| Data listing |
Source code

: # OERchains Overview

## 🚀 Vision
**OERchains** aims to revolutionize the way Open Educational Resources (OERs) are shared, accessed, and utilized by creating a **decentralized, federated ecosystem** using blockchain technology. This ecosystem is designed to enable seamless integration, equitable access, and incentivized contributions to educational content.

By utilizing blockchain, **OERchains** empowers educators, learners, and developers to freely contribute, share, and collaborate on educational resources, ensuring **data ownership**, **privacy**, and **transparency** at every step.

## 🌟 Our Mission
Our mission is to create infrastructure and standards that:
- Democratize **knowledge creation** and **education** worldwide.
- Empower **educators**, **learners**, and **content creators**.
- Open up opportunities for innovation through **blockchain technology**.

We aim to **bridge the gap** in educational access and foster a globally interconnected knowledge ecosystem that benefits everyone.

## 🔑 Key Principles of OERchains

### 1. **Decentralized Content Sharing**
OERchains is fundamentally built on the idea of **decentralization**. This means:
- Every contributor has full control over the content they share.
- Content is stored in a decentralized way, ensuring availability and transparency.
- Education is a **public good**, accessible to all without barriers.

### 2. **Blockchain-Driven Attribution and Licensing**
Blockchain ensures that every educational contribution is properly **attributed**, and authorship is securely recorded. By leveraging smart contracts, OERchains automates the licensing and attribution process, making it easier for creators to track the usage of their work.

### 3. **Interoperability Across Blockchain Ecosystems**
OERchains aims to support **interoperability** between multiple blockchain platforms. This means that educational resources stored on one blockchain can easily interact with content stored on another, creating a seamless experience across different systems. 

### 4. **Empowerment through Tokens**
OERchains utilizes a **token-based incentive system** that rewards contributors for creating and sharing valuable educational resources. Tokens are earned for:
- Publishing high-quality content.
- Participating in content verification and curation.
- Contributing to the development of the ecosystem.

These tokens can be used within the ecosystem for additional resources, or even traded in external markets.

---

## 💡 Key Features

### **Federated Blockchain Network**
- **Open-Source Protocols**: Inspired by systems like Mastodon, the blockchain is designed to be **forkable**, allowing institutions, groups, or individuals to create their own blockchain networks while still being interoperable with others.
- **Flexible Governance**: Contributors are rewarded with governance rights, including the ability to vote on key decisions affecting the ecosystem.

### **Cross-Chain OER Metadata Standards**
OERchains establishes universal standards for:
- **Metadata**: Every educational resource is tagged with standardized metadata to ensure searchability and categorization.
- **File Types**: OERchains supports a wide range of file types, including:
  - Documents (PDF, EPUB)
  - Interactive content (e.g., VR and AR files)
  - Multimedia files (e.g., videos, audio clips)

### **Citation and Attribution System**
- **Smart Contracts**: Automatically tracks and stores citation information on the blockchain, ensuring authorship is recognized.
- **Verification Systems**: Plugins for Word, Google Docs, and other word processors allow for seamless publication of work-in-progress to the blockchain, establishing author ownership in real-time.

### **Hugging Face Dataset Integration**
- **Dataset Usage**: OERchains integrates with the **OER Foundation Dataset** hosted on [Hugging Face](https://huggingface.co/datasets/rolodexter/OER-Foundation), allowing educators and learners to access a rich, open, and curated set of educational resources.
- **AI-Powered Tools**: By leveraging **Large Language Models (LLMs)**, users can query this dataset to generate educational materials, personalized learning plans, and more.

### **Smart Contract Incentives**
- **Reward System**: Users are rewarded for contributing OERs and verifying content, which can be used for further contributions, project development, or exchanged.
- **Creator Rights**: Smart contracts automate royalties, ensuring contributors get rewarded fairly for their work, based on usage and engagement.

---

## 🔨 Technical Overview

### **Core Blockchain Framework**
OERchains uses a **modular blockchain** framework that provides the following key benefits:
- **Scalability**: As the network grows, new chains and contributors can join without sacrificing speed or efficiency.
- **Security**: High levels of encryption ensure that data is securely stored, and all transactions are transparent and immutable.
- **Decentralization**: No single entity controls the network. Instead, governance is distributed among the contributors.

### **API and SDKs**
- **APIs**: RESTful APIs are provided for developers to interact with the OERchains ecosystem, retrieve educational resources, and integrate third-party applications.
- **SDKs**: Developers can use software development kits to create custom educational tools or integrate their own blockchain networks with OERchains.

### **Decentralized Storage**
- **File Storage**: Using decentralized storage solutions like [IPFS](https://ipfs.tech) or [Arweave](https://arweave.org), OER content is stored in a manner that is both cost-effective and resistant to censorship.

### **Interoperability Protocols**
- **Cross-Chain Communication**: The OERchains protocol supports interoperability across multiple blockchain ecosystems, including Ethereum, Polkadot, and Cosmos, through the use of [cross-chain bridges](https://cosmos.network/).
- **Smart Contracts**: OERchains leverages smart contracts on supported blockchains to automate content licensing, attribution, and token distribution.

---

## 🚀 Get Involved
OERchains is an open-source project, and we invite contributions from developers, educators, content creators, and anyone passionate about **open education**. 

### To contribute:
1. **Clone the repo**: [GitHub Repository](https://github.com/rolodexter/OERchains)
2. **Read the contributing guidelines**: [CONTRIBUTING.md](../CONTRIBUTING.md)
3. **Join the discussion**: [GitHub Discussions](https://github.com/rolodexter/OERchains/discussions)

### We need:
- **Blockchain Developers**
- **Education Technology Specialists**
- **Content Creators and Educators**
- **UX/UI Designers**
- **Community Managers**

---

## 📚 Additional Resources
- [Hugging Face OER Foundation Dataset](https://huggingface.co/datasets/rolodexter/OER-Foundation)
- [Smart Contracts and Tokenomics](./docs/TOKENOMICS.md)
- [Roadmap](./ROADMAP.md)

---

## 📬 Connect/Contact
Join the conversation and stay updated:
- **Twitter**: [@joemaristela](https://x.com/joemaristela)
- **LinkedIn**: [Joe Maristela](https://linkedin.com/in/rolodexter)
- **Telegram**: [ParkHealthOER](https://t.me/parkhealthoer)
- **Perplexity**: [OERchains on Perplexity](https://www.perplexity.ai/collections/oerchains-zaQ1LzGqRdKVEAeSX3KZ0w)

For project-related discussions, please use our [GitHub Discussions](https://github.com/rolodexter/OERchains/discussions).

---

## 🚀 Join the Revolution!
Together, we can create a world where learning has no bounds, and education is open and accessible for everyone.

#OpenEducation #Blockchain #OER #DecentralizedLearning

| What you are asked to do |
Every line above must be reproduced exactly as it stands.

| Exercise answer |
Source code

: # OERchains Overview

## 🚀 Vision
**OERchains** aims to revolutionize the way Open Educational Resources (OERs) are shared, accessed, and utilized by creating a **decentralized, federated ecosystem** using blockchain technology. This ecosystem is designed to enable seamless integration, equitable access, and incentivized contributions to educational content.

By utilizing blockchain, **OERchains** empowers educators, learners, and developers to freely contribute, share, and collaborate on educational resources, ensuring **data ownership**, **privacy**, and **transparency** at every step.

## 🌟 Our Mission
Our mission is to create infrastructure and standards that:
- Democratize **knowledge creation** and **education** worldwide.
- Empower **educators**, **learners**, and **content creators**.
- Open up opportunities for innovation through **blockchain technology**.

We aim to **bridge the gap** in educational access and foster a globally interconnected knowledge ecosystem that benefits everyone.

## 🔑 Key Principles of OERchains

### 1. **Decentralized Content Sharing**
OERchains is fundamentally built on the idea of **decentralization**. This means:
- Every contributor has full control over the content they share.
- Content is stored in a decentralized way, ensuring availability and transparency.
- Education is a **public good**, accessible to all without barriers.

### 2. **Blockchain-Driven Attribution and Licensing**
Blockchain ensures that every educational contribution is properly **attributed**, and authorship is securely recorded. By leveraging smart contracts, OERchains automates the licensing and attribution process, making it easier for creators to track the usage of their work.

### 3. **Interoperability Across Blockchain Ecosystems**
OERchains aims to support **interoperability** between multiple blockchain platforms. This means that educational resources stored on one blockchain can easily interact with content stored on another, creating a seamless experience across different systems. 

### 4. **Empowerment through Tokens**
OERchains utilizes a **token-based incentive system** that rewards contributors for creating and sharing valuable educational resources. Tokens are earned for:
- Publishing high-quality content.
- Participating in content verification and curation.
- Contributing to the development of the ecosystem.

These tokens can be used within the ecosystem for additional resources, or even traded in external markets.

---

## 💡 Key Features

### **Federated Blockchain Network**
- **Open-Source Protocols**: Inspired by systems like Mastodon, the blockchain is designed to be **forkable**, allowing institutions, groups, or individuals to create their own blockchain networks while still being interoperable with others.
- **Flexible Governance**: Contributors are rewarded with governance rights, including the ability to vote on key decisions affecting the ecosystem.

### **Cross-Chain OER Metadata Standards**
OERchains establishes universal standards for:
- **Metadata**: Every educational resource is tagged with standardized metadata to ensure searchability and categorization.
- **File Types**: OERchains supports a wide range of file types, including:
  - Documents (PDF, EPUB)
  - Interactive content (e.g., VR and AR files)
  - Multimedia files (e.g., videos, audio clips)

### **Citation and Attribution System**
- **Smart Contracts**: Automatically tracks and stores citation information on the blockchain, ensuring authorship is recognized.
- **Verification Systems**: Plugins for Word, Google Docs, and other word processors allow for seamless publication of work-in-progress to the blockchain, establishing author ownership in real-time.

### **Hugging Face Dataset Integration**
- **Dataset Usage**: OERchains integrates with the **OER Foundation Dataset** hosted on [Hugging Face](https://huggingface.co/datasets/rolodexter/OER-Foundation), allowing educators and learners to access a rich, open, and curated set of educational resources.
- **AI-Powered Tools**: By leveraging **Large Language Models (LLMs)**, users can query this dataset to generate educational materials, personalized learning plans, and more.

### **Smart Contract Incentives**
- **Reward System**: Users are rewarded for contributing OERs and verifying content, which can be used for further contributions, project development, or exchanged.
- **Creator Rights**: Smart contracts automate royalties, ensuring contributors get rewarded fairly for their work, based on usage and engagement.

---

## 🔨 Technical Overview

### **Core Blockchain Framework**
OERchains uses a **modular blockchain** framework that provides the following key benefits:
- **Scalability**: As the network grows, new chains and contributors can join without sacrificing speed or efficiency.
- **Security**: High levels of encryption ensure that data is securely stored, and all transactions are transparent and immutable.
- **Decentralization**: No single entity controls the network. Instead, governance is distributed among the contributors.

### **API and SDKs**
- **APIs**: RESTful APIs are provided for developers to interact with the OERchains ecosystem, retrieve educational resources, and integrate third-party applications.
- **SDKs**: Developers can use software development kits to create custom educational tools or integrate their own blockchain networks with OERchains.

### **Decentralized Storage**
- **File Storage**: Using decentralized storage solutions like [IPFS](https://ipfs.tech) or [Arweave](https://arweave.org), OER content is stored in a manner that is both cost-effective and resistant to censorship.

### **Interoperability Protocols**
- **Cross-Chain Communication**: The OERchains protocol supports interoperability across multiple blockchain ecosystems, including Ethereum, Polkadot, and Cosmos, through the use of [cross-chain bridges](https://cosmos.network/).
- **Smart Contracts**: OERchains leverages smart contracts on supported blockchains to automate content licensing, attribution, and token distribution.

---

## 🚀 Get Involved
OERchains is an open-source project, and we invite contributions from developers, educators, content creators, and anyone passionate about **open education**. 

### To contribute:
1. **Clone the repo**: [GitHub Repository](https://github.com/rolodexter/OERchains)
2. **Read the contributing guidelines**: [CONTRIBUTING.md](../CONTRIBUTING.md)
3. **Join the discussion**: [GitHub Discussions](https://github.com/rolodexter/OERchains/discussions)

### We need:
- **Blockchain Developers**
- **Education Technology Specialists**
- **Content Creators and Educators**
- **UX/UI Designers**
- **Community Managers**

---

## 📚 Additional Resources
- [Hugging Face OER Foundation Dataset](https://huggingface.co/datasets/rolodexter/OER-Foundation)
- [Smart Contracts and Tokenomics](./docs/TOKENOMICS.md)
- [Roadmap](./ROADMAP.md)

---

## 📬 Connect/Contact
Join the conversation and stay updated:
- **Twitter**: [@joemaristela](https://x.com/joemaristela)
- **LinkedIn**: [Joe Maristela](https://linkedin.com/in/rolodexter)
- **Telegram**: [ParkHealthOER](https://t.me/parkhealthoer)
- **Perplexity**: [OERchains on Perplexity](https://www.perplexity.ai/collections/oerchains-zaQ1LzGqRdKVEAeSX3KZ0w)

For project-related discussions, please use our [GitHub Discussions](https://github.com/rolodexter/OERchains/discussions).

---

## 🚀 Join the Revolution!
Together, we can create a world where learning has no bounds, and education is open and accessible for everyone.

#OpenEducation #Blockchain #OER #DecentralizedLearning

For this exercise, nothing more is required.